Asian stocks were mostly lower in thin holiday trade on Monday amid nervousness around the spread of the Omicron coronavirus variant.

Airlines across the world cancelled just under 8,000 flights over the three-day Christmas weekend due to the spread of the Omicron variant, flight delays and cancellations related to staff shortages.

Many regional markets including Australia, Hong Kong and New Zealand were closed for holidays.

Chinese shares fluctuated before finishing marginally lower for the day after official data showed profits at China’s industrial firms grew at a much slower pace in November.

The downside was capped after the People’s Bank of China pledged greater support for the real economy, and said it will make monetary policy more forward-looking and targeted.

Japan’s Nikkei index slipped 0.37 percent to end at 28,676.46 after China reported its highest daily rise in local Covid-19 cases in 21 months over the weekend, pushing regions into lockdowns and tighter social restrictions.

Global technology investor SoftBank Group lost about 3 percent on news that Credit Suisse may seek legal information against the Japanese company to recover certain funds.

Chip-related stocks such as Tokyo Electron and Advantest gained 2.1 percent and 0.8 percent respectively.

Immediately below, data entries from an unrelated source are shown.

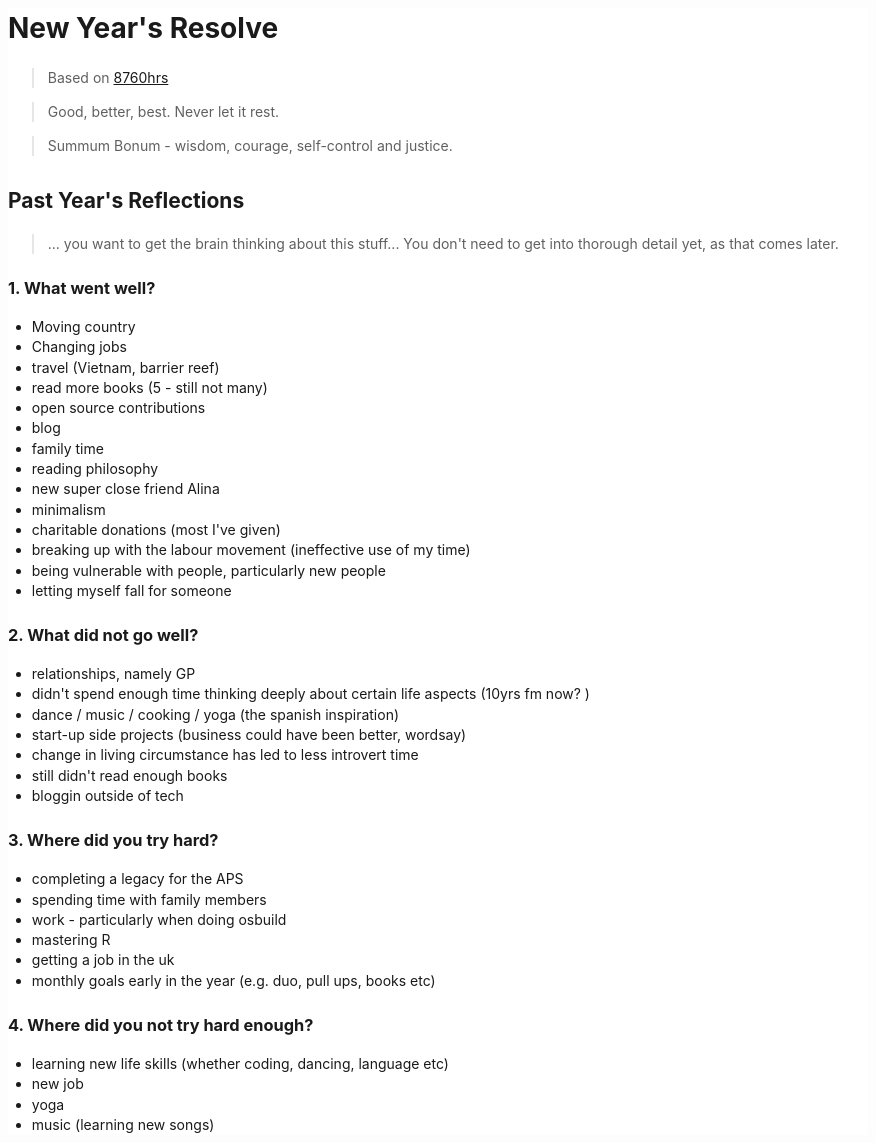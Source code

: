 # New Year's Resolve #
> Based on [8760hrs](https://drive.google.com/file/d/0B2PaeRjVqAN7MngxTXFPQkpLVjg/view)

> Good, better, best. Never let it rest.

> Summum Bonum - wisdom, courage, self-control and justice.

## Past Year's Reflections ##
> ... you want to get the brain thinking about this stuff... You don't need to get into thorough detail yet, as that comes later.

### 1. What went well?
- Moving country
- Changing jobs
- travel (Vietnam, barrier reef)
- read more books (5 - still not many)
- open source contributions
- blog
- family time
- reading philosophy
- new super close friend Alina
- minimalism
- charitable donations (most I've given)
- breaking up with the labour movement (ineffective use of my time)
- being vulnerable with people, particularly new people
- letting myself fall for someone

### 2. What did not go well?
- relationships, namely GP
- didn't spend enough time thinking deeply about certain life aspects (10yrs fm now? )
- dance / music / cooking / yoga (the spanish inspiration)
- start-up side projects (business could have been better, wordsay)
- change in living circumstance has led to less introvert time
- still didn't read enough books
- bloggin outside of tech

### 3. Where did you try hard?
- completing a legacy for the APS
- spending time with family members
- work - particularly when doing osbuild
- mastering R
- getting a job in the uk
- monthly goals early in the year (e.g. duo, pull ups, books etc)

### 4. Where did you not try hard enough?
- learning new life skills (whether coding, dancing, language etc)
- new job
- yoga
- music (learning new songs)
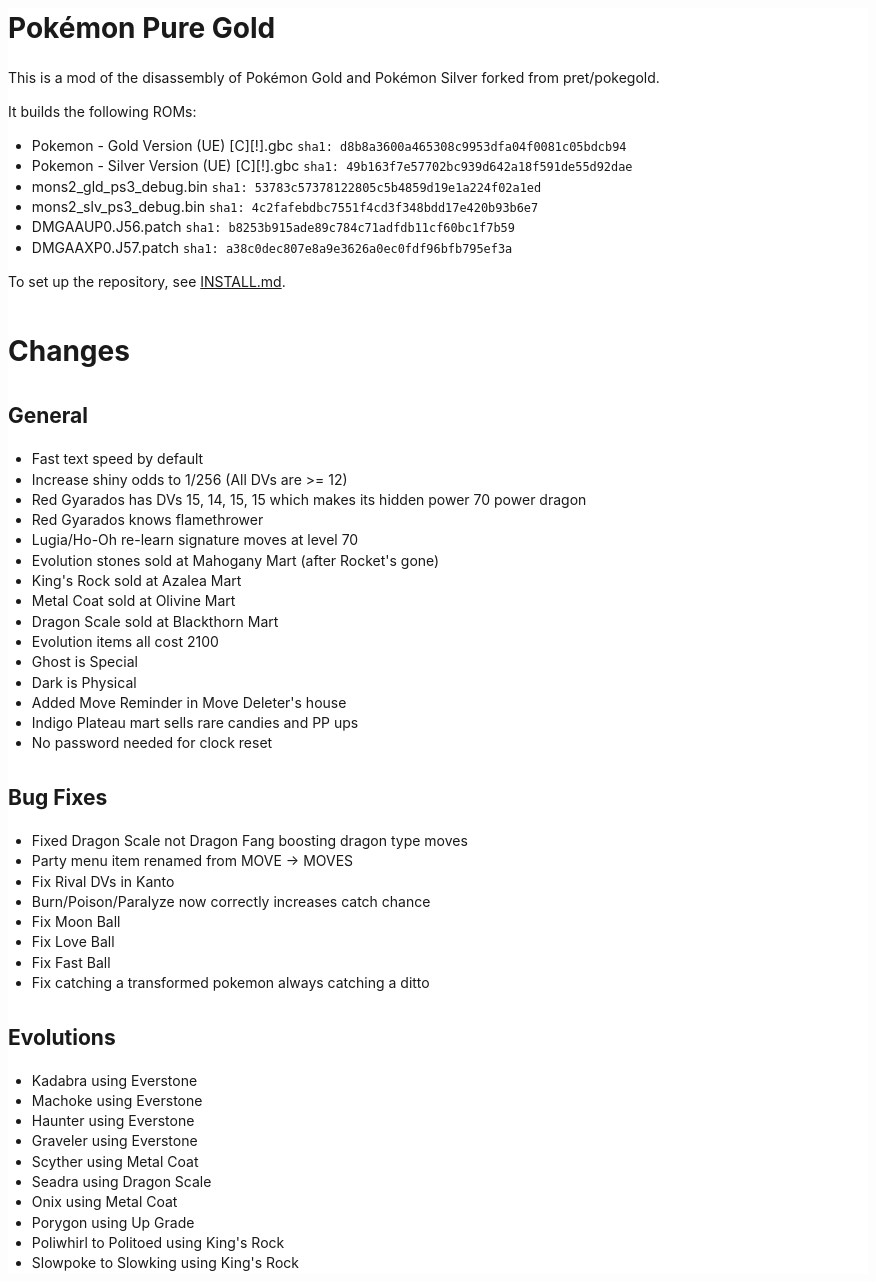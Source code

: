 # Pokémon Pure Gold

This is a mod of the disassembly of Pokémon Gold and Pokémon Silver forked from pret/pokegold.

It builds the following ROMs:

- Pokemon - Gold Version (UE) [C][!].gbc `sha1: d8b8a3600a465308c9953dfa04f0081c05bdcb94`
- Pokemon - Silver Version (UE) [C][!].gbc `sha1: 49b163f7e57702bc939d642a18f591de55d92dae`
- mons2_gld_ps3_debug.bin `sha1: 53783c57378122805c5b4859d19e1a224f02a1ed`
- mons2_slv_ps3_debug.bin `sha1: 4c2fafebdbc7551f4cd3f348bdd17e420b93b6e7`
- DMGAAUP0.J56.patch `sha1: b8253b915ade89c784c71adfdb11cf60bc1f7b59`
- DMGAAXP0.J57.patch `sha1: a38c0dec807e8a9e3626a0ec0fdf96bfb795ef3a`

To set up the repository, see [INSTALL.md](INSTALL.md).

# Changes
## General
- Fast text speed by default
- Increase shiny odds to 1/256 (All DVs are >= 12)
- Red Gyarados has DVs 15, 14, 15, 15 which makes its hidden power 70 power dragon
- Red Gyarados knows flamethrower
- Lugia/Ho-Oh re-learn signature moves at level 70
- Evolution stones sold at Mahogany Mart (after Rocket's gone)
- King's Rock sold at Azalea Mart
- Metal Coat sold at Olivine Mart
- Dragon Scale sold at Blackthorn Mart
- Evolution items all cost 2100
- Ghost is Special
- Dark is Physical
- Added Move Reminder in Move Deleter's house
- Indigo Plateau mart sells rare candies and PP ups
- No password needed for clock reset

## Bug Fixes
- Fixed Dragon Scale not Dragon Fang boosting dragon type moves
- Party menu item renamed from MOVE -> MOVES
- Fix Rival DVs in Kanto
- Burn/Poison/Paralyze now correctly increases catch chance
- Fix Moon Ball
- Fix Love Ball
- Fix Fast Ball
- Fix catching a transformed pokemon always catching a ditto

## Evolutions
- Kadabra using Everstone
- Machoke using Everstone
- Haunter using Everstone
- Graveler using Everstone
- Scyther using Metal Coat
- Seadra using Dragon Scale
- Onix using Metal Coat
- Porygon using Up Grade
- Poliwhirl to Politoed using King's Rock
- Slowpoke to Slowking using King's Rock
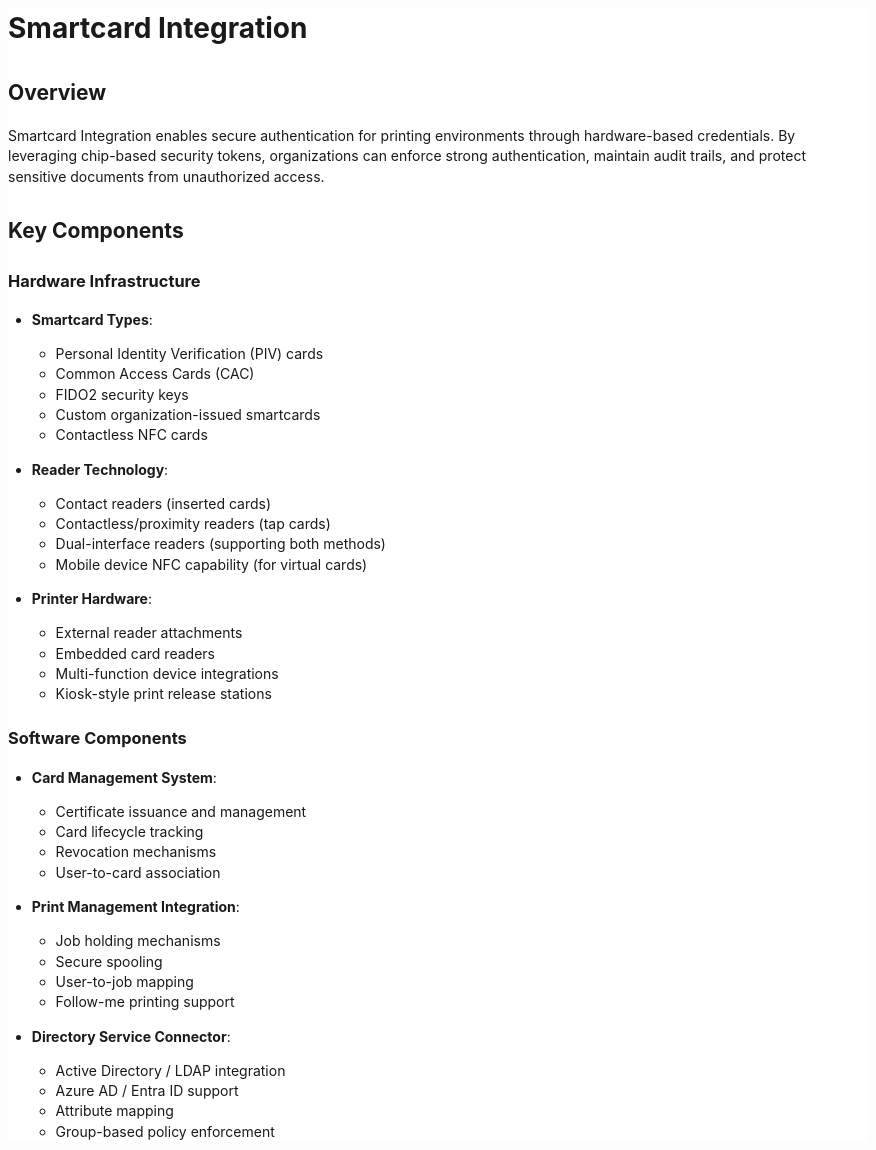 # Smartcard Integration

## Overview

Smartcard Integration enables secure authentication for printing environments through hardware-based credentials. By leveraging chip-based security tokens, organizations can enforce strong authentication, maintain audit trails, and protect sensitive documents from unauthorized access.

## Key Components

### Hardware Infrastructure

- **Smartcard Types**:
  - Personal Identity Verification (PIV) cards
  - Common Access Cards (CAC)
  - FIDO2 security keys
  - Custom organization-issued smartcards
  - Contactless NFC cards

- **Reader Technology**:
  - Contact readers (inserted cards)
  - Contactless/proximity readers (tap cards)
  - Dual-interface readers (supporting both methods)
  - Mobile device NFC capability (for virtual cards)
  
- **Printer Hardware**:
  - External reader attachments
  - Embedded card readers
  - Multi-function device integrations
  - Kiosk-style print release stations

### Software Components

- **Card Management System**:
  - Certificate issuance and management
  - Card lifecycle tracking
  - Revocation mechanisms
  - User-to-card association

- **Print Management Integration**:
  - Job holding mechanisms
  - Secure spooling
  - User-to-job mapping
  - Follow-me printing support

- **Directory Service Connector**:
  - Active Directory / LDAP integration
  - Azure AD / Entra ID support
  - Attribute mapping
  - Group-based policy enforcement
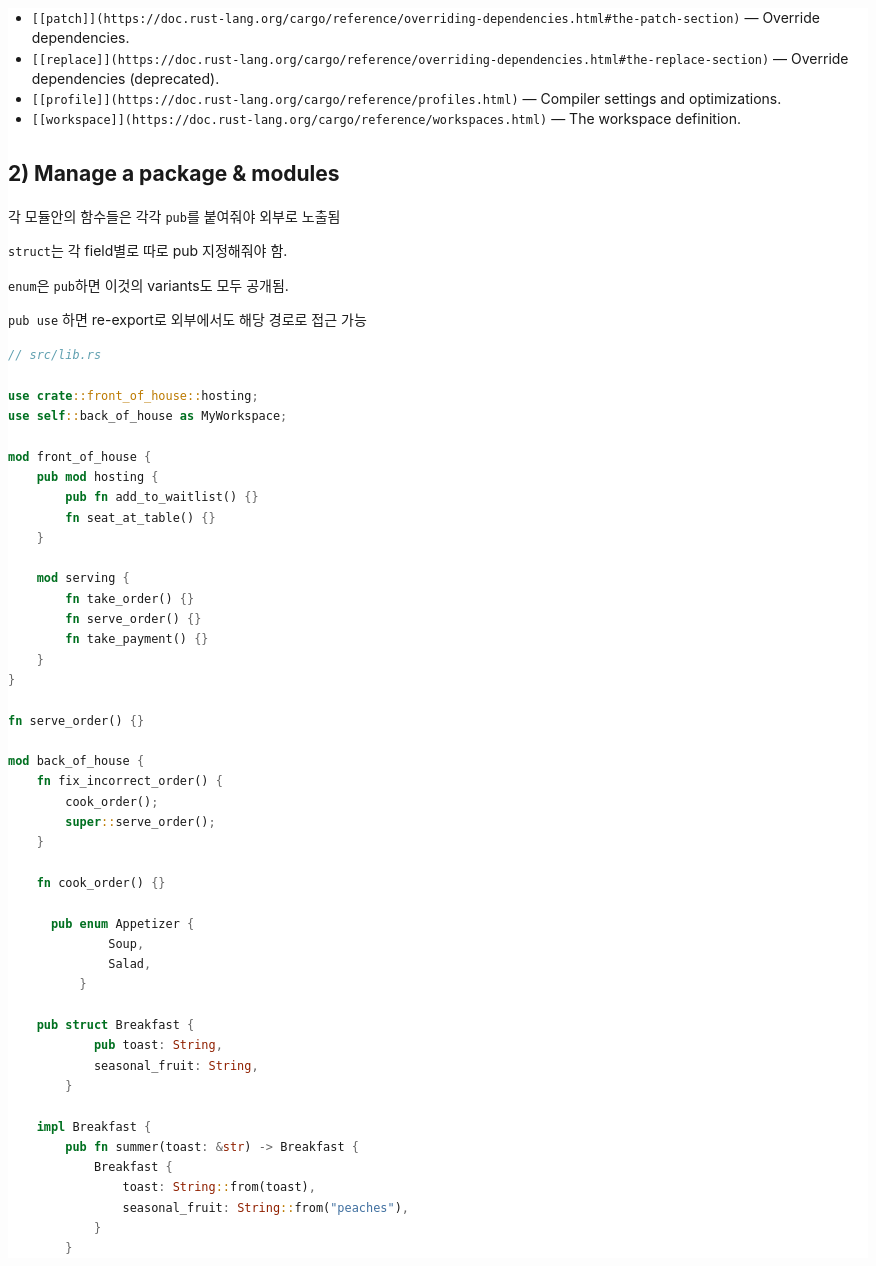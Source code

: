 - `[[patch]](https://doc.rust-lang.org/cargo/reference/overriding-dependencies.html#the-patch-section)` — Override dependencies.
- `[[replace]](https://doc.rust-lang.org/cargo/reference/overriding-dependencies.html#the-replace-section)` — Override dependencies (deprecated).
- `[[profile]](https://doc.rust-lang.org/cargo/reference/profiles.html)` — Compiler settings and optimizations.
- `[[workspace]](https://doc.rust-lang.org/cargo/reference/workspaces.html)` — The workspace definition.

## 2) Manage a package & modules

각 모듈안의 함수들은 각각 `pub`를 붙여줘야 외부로 노출됨

`struct`는 각 field별로 따로 pub 지정해줘야 함.

`enum`은 `pub`하면 이것의 variants도 모두 공개됨.

`pub use` 하면 re-export로 외부에서도 해당 경로로 접근 가능

```rust
// src/lib.rs

use crate::front_of_house::hosting;
use self::back_of_house as MyWorkspace;

mod front_of_house {
    pub mod hosting {
        pub fn add_to_waitlist() {}
        fn seat_at_table() {}
    }

    mod serving {
        fn take_order() {}
        fn serve_order() {}
        fn take_payment() {}
    }
}

fn serve_order() {}

mod back_of_house {
    fn fix_incorrect_order() {
        cook_order();
        super::serve_order();
    }

    fn cook_order() {}

	  pub enum Appetizer {
	          Soup,
	          Salad,
	      }

    pub struct Breakfast {
            pub toast: String,
            seasonal_fruit: String,
        }

    impl Breakfast {
        pub fn summer(toast: &str) -> Breakfast {
            Breakfast {
                toast: String::from(toast),
                seasonal_fruit: String::from("peaches"),
            }
        }
```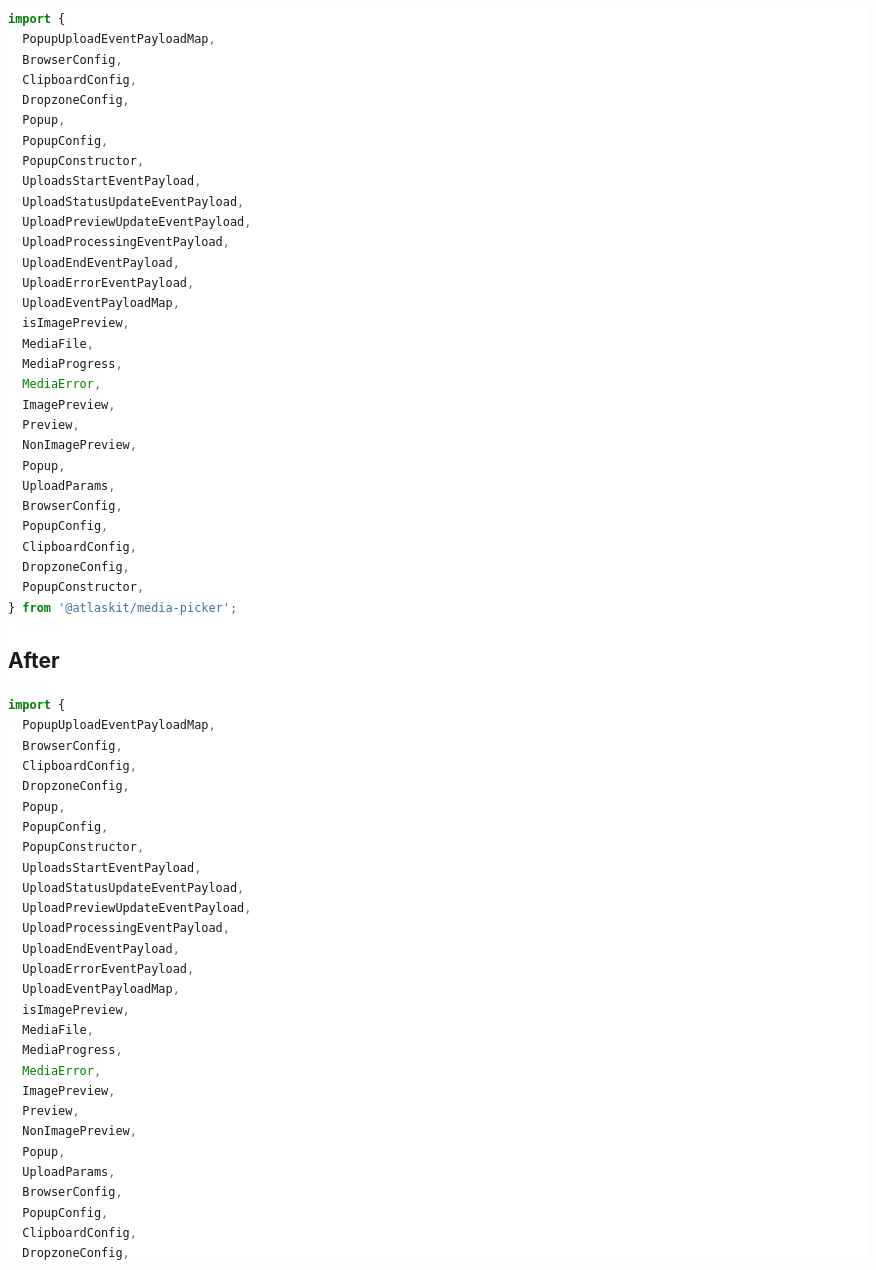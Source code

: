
   ```typescript
  import {
  	PopupUploadEventPayloadMap,
  	BrowserConfig,
  	ClipboardConfig,
  	DropzoneConfig,
  	Popup,
  	PopupConfig,
  	PopupConstructor,
  	UploadsStartEventPayload,
  	UploadStatusUpdateEventPayload,
  	UploadPreviewUpdateEventPayload,
  	UploadProcessingEventPayload,
  	UploadEndEventPayload,
  	UploadErrorEventPayload,
  	UploadEventPayloadMap,
  	isImagePreview,
  	MediaFile,
  	MediaProgress,
  	MediaError,
  	ImagePreview,
  	Preview,
  	NonImagePreview,
  	Popup,
  	UploadParams,
  	BrowserConfig,
  	PopupConfig,
  	ClipboardConfig,
  	DropzoneConfig,
  	PopupConstructor,
  } from '@atlaskit/media-picker';
  ```

  ## After

  ```typescript
  import {
  	PopupUploadEventPayloadMap,
  	BrowserConfig,
  	ClipboardConfig,
  	DropzoneConfig,
  	Popup,
  	PopupConfig,
  	PopupConstructor,
  	UploadsStartEventPayload,
  	UploadStatusUpdateEventPayload,
  	UploadPreviewUpdateEventPayload,
  	UploadProcessingEventPayload,
  	UploadEndEventPayload,
  	UploadErrorEventPayload,
  	UploadEventPayloadMap,
  	isImagePreview,
  	MediaFile,
  	MediaProgress,
  	MediaError,
  	ImagePreview,
  	Preview,
  	NonImagePreview,
  	Popup,
  	UploadParams,
  	BrowserConfig,
  	PopupConfig,
  	ClipboardConfig,
  	DropzoneConfig,
  ```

Uniqlo clothing shop operator Fast Retailing declined 1.8 percent after new cases of community transmission of the Omicron variant spread major cities. South Korea’s Kospi average dropped 0.43 percent to 2,999.55 due to year-end profit taking. SK Hynix gave up 1.6 percent and Naver shed 0.9 percent while LG Chem rose 1 percent.

India’s Sensex was up 0.3 percent in choppy trade. Gold held steady above the key level of $1,800 per ounce in Asian trade, as slightly weaker U.S. Treasury yields countered an uptick in the dollar. Oil edged lower on concerns over the outlook for fuel demand.